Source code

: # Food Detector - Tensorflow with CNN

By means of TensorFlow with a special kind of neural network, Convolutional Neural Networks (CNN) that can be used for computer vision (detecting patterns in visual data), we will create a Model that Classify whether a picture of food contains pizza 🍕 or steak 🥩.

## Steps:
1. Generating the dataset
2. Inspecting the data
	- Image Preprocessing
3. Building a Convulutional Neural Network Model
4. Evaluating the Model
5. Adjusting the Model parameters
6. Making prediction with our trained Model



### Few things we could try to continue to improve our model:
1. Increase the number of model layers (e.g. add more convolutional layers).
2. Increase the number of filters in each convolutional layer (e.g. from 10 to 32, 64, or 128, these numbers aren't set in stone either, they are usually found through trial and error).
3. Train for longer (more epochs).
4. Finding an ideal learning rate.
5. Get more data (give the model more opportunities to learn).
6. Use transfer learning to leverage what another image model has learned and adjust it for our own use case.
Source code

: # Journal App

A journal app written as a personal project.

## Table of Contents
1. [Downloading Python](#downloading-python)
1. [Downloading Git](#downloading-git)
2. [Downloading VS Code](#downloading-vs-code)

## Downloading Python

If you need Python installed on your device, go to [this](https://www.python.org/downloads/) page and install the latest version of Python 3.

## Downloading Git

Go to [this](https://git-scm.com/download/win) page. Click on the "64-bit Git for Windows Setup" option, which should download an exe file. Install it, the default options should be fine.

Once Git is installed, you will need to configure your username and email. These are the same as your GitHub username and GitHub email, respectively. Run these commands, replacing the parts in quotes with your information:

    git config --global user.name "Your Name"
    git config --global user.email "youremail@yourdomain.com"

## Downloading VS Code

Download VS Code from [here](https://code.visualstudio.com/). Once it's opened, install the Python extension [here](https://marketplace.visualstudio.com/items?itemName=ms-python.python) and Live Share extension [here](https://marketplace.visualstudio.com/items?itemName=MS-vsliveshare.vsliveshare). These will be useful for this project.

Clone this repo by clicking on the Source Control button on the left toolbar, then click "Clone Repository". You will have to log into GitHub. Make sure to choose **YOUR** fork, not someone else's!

--

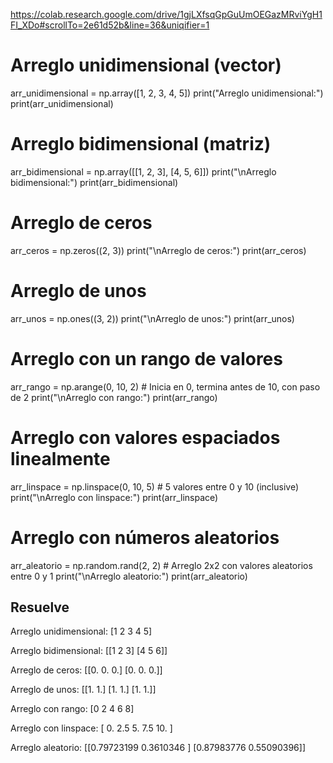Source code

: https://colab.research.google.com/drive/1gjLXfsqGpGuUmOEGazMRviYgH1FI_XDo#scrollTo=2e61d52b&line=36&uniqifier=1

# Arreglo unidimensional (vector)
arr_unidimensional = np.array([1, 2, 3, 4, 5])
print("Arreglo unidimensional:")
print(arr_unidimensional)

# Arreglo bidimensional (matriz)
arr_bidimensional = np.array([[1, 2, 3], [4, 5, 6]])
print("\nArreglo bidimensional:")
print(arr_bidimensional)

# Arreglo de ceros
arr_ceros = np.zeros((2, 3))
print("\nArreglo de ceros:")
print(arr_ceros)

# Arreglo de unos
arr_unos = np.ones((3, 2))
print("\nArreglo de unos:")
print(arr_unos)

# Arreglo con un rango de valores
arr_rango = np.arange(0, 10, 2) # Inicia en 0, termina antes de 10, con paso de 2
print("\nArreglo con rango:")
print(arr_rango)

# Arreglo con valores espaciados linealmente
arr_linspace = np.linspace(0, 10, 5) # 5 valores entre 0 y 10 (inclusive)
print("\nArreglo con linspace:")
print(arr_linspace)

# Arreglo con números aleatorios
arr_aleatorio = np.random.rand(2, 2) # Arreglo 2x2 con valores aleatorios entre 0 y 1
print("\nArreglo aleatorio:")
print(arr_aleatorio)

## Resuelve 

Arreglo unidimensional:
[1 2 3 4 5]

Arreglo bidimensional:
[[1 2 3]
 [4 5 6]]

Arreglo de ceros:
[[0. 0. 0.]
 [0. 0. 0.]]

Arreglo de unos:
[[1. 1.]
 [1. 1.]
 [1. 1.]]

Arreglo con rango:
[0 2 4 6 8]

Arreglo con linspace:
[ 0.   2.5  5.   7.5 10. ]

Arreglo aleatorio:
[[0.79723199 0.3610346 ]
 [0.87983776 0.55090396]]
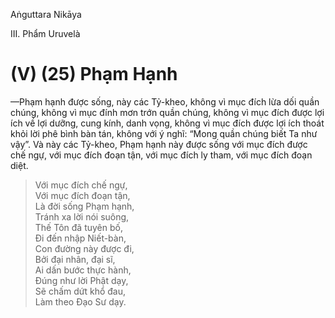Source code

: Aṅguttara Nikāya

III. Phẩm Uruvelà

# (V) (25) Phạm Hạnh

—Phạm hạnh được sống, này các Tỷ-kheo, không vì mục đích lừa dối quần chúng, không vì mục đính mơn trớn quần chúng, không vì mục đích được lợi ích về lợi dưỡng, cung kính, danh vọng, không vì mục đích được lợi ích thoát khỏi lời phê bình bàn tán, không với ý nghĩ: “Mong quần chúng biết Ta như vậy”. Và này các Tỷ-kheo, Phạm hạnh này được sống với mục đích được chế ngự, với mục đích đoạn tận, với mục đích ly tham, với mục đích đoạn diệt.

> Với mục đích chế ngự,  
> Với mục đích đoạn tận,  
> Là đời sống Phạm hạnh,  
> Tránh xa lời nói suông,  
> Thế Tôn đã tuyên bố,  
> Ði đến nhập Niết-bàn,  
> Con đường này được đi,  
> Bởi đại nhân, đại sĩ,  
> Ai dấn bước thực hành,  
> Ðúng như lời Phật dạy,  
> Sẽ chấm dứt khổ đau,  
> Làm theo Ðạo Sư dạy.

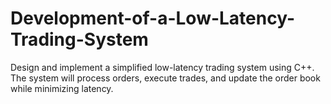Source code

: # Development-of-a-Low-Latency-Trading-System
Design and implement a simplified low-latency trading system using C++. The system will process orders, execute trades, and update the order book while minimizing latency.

◆ WHAT YOU SHOULD DO
Working from the entries above, filter out every line that lacks "https" and copy what remains.

◆ SOLUTION FOR THIS TASK
If you need Python installed on your device, go to [this](https://www.python.org/downloads/) page and install the latest version of Python 3.
Go to [this](https://git-scm.com/download/win) page. Click on the "64-bit Git for Windows Setup" option, which should download an exe file. Install it, the default options should be fine.
Download VS Code from [here](https://code.visualstudio.com/). Once it's opened, install the Python extension [here](https://marketplace.visualstudio.com/items?itemName=ms-python.python) and Live Share extension [here](https://marketplace.visualstudio.com/items?itemName=MS-vsliveshare.vsliveshare). These will be useful for this project.
: https://colab.research.google.com/drive/1gjLXfsqGpGuUmOEGazMRviYgH1FI_XDo#scrollTo=2e61d52b&line=36&uniqifier=1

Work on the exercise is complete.